* PROBLEM TO SOLVE *
Every line below needs to be printed again exactly, without any of its pictures.

== == ==

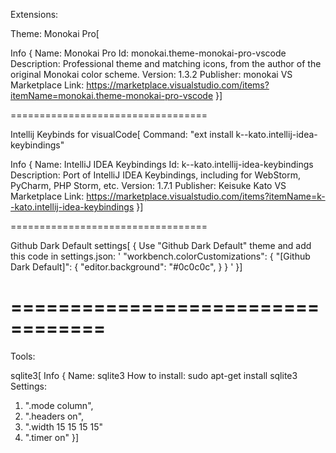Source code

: Extensions:

Theme: Monokai Pro[

Info {
Name: Monokai Pro
Id: monokai.theme-monokai-pro-vscode
Description: Professional theme and matching icons, from the author of the original Monokai color scheme.
Version: 1.3.2
Publisher: monokai
VS Marketplace Link: https://marketplace.visualstudio.com/items?itemName=monokai.theme-monokai-pro-vscode
}]

==================================

Intellij Keybinds for visualCode[
Command: "ext install k--kato.intellij-idea-keybindings"

Info { 
Name: IntelliJ IDEA Keybindings
Id: k--kato.intellij-idea-keybindings
Description: Port of IntelliJ IDEA Keybindings, including for WebStorm, PyCharm, PHP Storm, etc.
Version: 1.7.1
Publisher: Keisuke Kato
VS Marketplace Link: https://marketplace.visualstudio.com/items?itemName=k--kato.intellij-idea-keybindings
}]

==================================

Github Dark Default settings[
{
Use "Github Dark Default" theme and add this code in settings.json:
'
  "workbench.colorCustomizations": {
    "[Github Dark Default]": {
      "editor.background": "#0c0c0c",
    }
  }
'
}]

==================================
==================================
Tools:

sqlite3[
Info { 
Name: sqlite3
How to install: sudo apt-get install sqlite3
Settings: 
1. ".mode column",
2. ".headers on",
3. ".width 15 15 15 15"
4. ".timer on"
}]
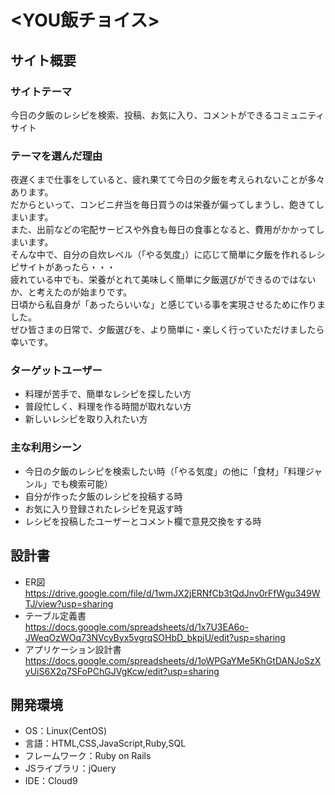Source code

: # <YOU飯チョイス>

## サイト概要
### サイトテーマ
今日の夕飯のレシピを検索、投稿、お気に入り、コメントができるコミュニティサイト

### テーマを選んだ理由
夜遅くまで仕事をしていると、疲れ果てて今日の夕飯を考えられないことが多々あります。  
だからといって、コンビニ弁当を毎日買うのは栄養が偏ってしまうし、飽きてしまいます。  
また、出前などの宅配サービスや外食も毎日の食事となると、費用がかかってしまいます。  
そんな中で、自分の自炊レベル（「やる気度」）に応じて簡単に夕飯を作れるレシピサイトがあったら・・・  
疲れている中でも、栄養がとれて美味しく簡単に夕飯選びができるのではないか、と考えたのが始まりです。  
日頃から私自身が「あったらいいな」と感じている事を実現させるために作りました。  
ぜひ皆さまの日常で、夕飯選びを、より簡単に・楽しく行っていただけましたら幸いです。

### ターゲットユーザー
- 料理が苦手で、簡単なレシピを探したい方  
- 普段忙しく、料理を作る時間が取れない方  
- 新しいレシピを取り入れたい方  

### 主な利用シーン
- 今日の夕飯のレシピを検索したい時（「やる気度」の他に「食材」「料理ジャンル」でも検索可能）  
- 自分が作った夕飯のレシピを投稿する時  
- お気に入り登録されたレシピを見返す時  
- レシピを投稿したユーザーとコメント欄で意見交換をする時  

## 設計書
- ER図  
https://drive.google.com/file/d/1wmJX2jERNfCb3tQdJnv0rFfWgu349WTJ/view?usp=sharing  
- テーブル定義書  
https://docs.google.com/spreadsheets/d/1x7U3EA6o-JWeqOzWOq73NVcyByx5vgrqSOHbD_bkpjU/edit?usp=sharing  
- アプリケーション設計書  
https://docs.google.com/spreadsheets/d/1oWPGaYMe5KhGtDANJoSzXyUiS6X2q7SFoPChGJVgKcw/edit?usp=sharing  

## 開発環境
- OS：Linux(CentOS)
- 言語：HTML,CSS,JavaScript,Ruby,SQL
- フレームワーク：Ruby on Rails
- JSライブラリ：jQuery
- IDE：Cloud9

== == ==

* ANSWER SPACE *
Source code

: Extensions:

Theme: Monokai Pro[

Info {
Name: Monokai Pro
Id: monokai.theme-monokai-pro-vscode
Description: Professional theme and matching icons, from the author of the original Monokai color scheme.
Version: 1.3.2
Publisher: monokai
VS Marketplace Link: https://marketplace.visualstudio.com/items?itemName=monokai.theme-monokai-pro-vscode
}]

==================================

Intellij Keybinds for visualCode[
Command: "ext install k--kato.intellij-idea-keybindings"

Info { 
Name: IntelliJ IDEA Keybindings
Id: k--kato.intellij-idea-keybindings
Description: Port of IntelliJ IDEA Keybindings, including for WebStorm, PyCharm, PHP Storm, etc.
Version: 1.7.1
Publisher: Keisuke Kato
VS Marketplace Link: https://marketplace.visualstudio.com/items?itemName=k--kato.intellij-idea-keybindings
}]

==================================

Github Dark Default settings[
{
Use "Github Dark Default" theme and add this code in settings.json:
'
  "workbench.colorCustomizations": {
    "[Github Dark Default]": {
      "editor.background": "#0c0c0c",
    }
  }
'
}]

==================================
==================================
Tools:

sqlite3[
Info { 
Name: sqlite3
How to install: sudo apt-get install sqlite3
Settings: 
1. ".mode column",
2. ".headers on",
3. ".width 15 15 15 15"
4. ".timer on"
}]
Source code

: # <YOU飯チョイス>

## サイト概要
### サイトテーマ
今日の夕飯のレシピを検索、投稿、お気に入り、コメントができるコミュニティサイト

### テーマを選んだ理由
夜遅くまで仕事をしていると、疲れ果てて今日の夕飯を考えられないことが多々あります。  
だからといって、コンビニ弁当を毎日買うのは栄養が偏ってしまうし、飽きてしまいます。  
また、出前などの宅配サービスや外食も毎日の食事となると、費用がかかってしまいます。  
そんな中で、自分の自炊レベル（「やる気度」）に応じて簡単に夕飯を作れるレシピサイトがあったら・・・  
疲れている中でも、栄養がとれて美味しく簡単に夕飯選びができるのではないか、と考えたのが始まりです。  
日頃から私自身が「あったらいいな」と感じている事を実現させるために作りました。  
ぜひ皆さまの日常で、夕飯選びを、より簡単に・楽しく行っていただけましたら幸いです。

### ターゲットユーザー
- 料理が苦手で、簡単なレシピを探したい方  
- 普段忙しく、料理を作る時間が取れない方  
- 新しいレシピを取り入れたい方  

### 主な利用シーン
- 今日の夕飯のレシピを検索したい時（「やる気度」の他に「食材」「料理ジャンル」でも検索可能）  
- 自分が作った夕飯のレシピを投稿する時  
- お気に入り登録されたレシピを見返す時  
- レシピを投稿したユーザーとコメント欄で意見交換をする時  

## 設計書
- ER図  
https://drive.google.com/file/d/1wmJX2jERNfCb3tQdJnv0rFfWgu349WTJ/view?usp=sharing  
- テーブル定義書  
https://docs.google.com/spreadsheets/d/1x7U3EA6o-JWeqOzWOq73NVcyByx5vgrqSOHbD_bkpjU/edit?usp=sharing  
- アプリケーション設計書  
https://docs.google.com/spreadsheets/d/1oWPGaYMe5KhGtDANJoSzXyUiS6X2q7SFoPChGJVgKcw/edit?usp=sharing  

## 開発環境
- OS：Linux(CentOS)
- 言語：HTML,CSS,JavaScript,Ruby,SQL
- フレームワーク：Ruby on Rails
- JSライブラリ：jQuery
- IDE：Cloud9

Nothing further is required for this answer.